* ACTIVITY
Print exactly the lines below between the line holding "Log into Caldera (local)" and the line holding "<code>http://elastic-8-sec:8888</code>", inclusive, and nothing more.

Segment Start: PROVIDED DATA

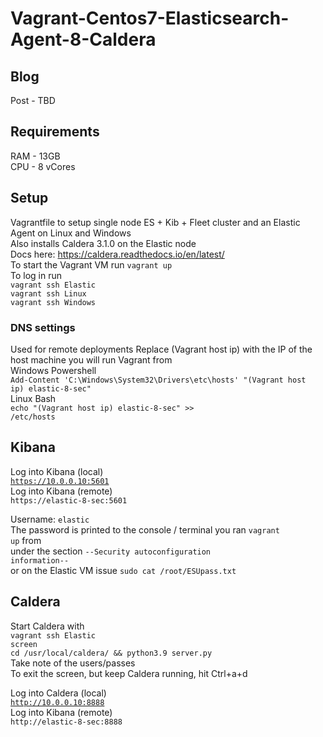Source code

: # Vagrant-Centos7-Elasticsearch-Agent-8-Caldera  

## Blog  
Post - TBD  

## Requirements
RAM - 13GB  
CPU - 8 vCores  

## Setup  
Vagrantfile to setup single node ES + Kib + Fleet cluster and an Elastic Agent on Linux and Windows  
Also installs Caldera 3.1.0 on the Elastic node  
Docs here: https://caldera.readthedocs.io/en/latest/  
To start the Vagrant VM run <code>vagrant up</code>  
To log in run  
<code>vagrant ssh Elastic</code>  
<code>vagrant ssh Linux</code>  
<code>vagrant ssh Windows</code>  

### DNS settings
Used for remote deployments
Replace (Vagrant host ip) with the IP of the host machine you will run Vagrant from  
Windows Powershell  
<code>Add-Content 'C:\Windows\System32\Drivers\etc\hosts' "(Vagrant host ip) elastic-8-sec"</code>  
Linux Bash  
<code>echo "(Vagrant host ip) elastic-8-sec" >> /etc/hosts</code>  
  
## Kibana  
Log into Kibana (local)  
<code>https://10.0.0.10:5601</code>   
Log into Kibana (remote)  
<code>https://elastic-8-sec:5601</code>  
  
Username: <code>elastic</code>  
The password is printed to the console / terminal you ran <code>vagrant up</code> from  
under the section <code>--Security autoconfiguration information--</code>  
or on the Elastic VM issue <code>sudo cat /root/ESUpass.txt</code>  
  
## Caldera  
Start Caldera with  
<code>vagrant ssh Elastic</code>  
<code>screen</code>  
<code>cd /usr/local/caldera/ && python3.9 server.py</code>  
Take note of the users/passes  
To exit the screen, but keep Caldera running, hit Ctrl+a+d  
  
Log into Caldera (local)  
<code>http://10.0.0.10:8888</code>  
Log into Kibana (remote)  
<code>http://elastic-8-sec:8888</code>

Segment End: PROVIDED DATA
Segment Start: PROVIDED DATA

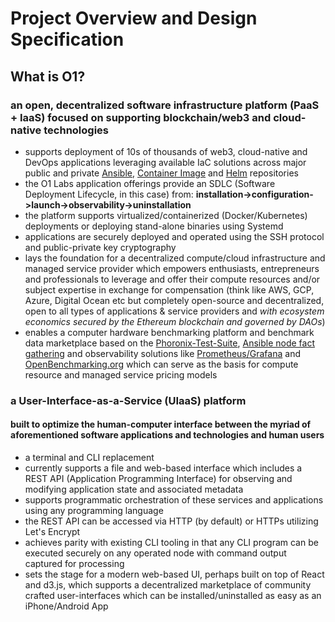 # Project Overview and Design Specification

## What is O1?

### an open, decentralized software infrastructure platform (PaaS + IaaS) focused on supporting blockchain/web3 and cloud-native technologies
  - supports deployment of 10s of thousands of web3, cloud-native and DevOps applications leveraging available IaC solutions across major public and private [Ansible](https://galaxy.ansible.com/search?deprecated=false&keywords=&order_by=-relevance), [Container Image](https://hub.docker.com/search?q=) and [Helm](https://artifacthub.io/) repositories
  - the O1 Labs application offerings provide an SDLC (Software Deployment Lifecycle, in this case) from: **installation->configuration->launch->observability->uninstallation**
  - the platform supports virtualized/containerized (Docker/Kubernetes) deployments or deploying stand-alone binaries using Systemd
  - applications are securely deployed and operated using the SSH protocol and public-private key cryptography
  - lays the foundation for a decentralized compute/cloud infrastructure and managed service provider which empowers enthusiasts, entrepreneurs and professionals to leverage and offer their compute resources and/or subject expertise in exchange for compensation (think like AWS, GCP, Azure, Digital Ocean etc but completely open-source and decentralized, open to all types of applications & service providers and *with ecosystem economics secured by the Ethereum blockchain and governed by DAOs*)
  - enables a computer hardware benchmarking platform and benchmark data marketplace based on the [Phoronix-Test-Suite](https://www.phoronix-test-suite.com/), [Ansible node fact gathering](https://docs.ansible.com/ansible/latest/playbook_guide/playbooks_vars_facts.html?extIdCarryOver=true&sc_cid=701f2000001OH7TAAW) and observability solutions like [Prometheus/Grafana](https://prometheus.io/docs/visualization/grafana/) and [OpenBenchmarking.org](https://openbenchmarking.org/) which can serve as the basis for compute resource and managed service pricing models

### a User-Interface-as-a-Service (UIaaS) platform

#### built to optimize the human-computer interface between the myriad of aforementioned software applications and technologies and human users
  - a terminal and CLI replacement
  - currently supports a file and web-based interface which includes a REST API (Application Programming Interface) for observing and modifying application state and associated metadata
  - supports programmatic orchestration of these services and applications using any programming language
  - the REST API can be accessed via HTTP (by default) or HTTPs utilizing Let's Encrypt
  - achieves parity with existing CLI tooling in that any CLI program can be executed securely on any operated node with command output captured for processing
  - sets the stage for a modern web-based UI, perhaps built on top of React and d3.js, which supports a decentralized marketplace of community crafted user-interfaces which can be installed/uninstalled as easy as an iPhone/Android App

Segment End: PROVIDED DATA

* RESULT FOR THIS EXERCISE
Log into Caldera (local)  
<code>http://10.0.0.10:8888</code>  
Log into Kibana (remote)  
<code>http://elastic-8-sec:8888</code>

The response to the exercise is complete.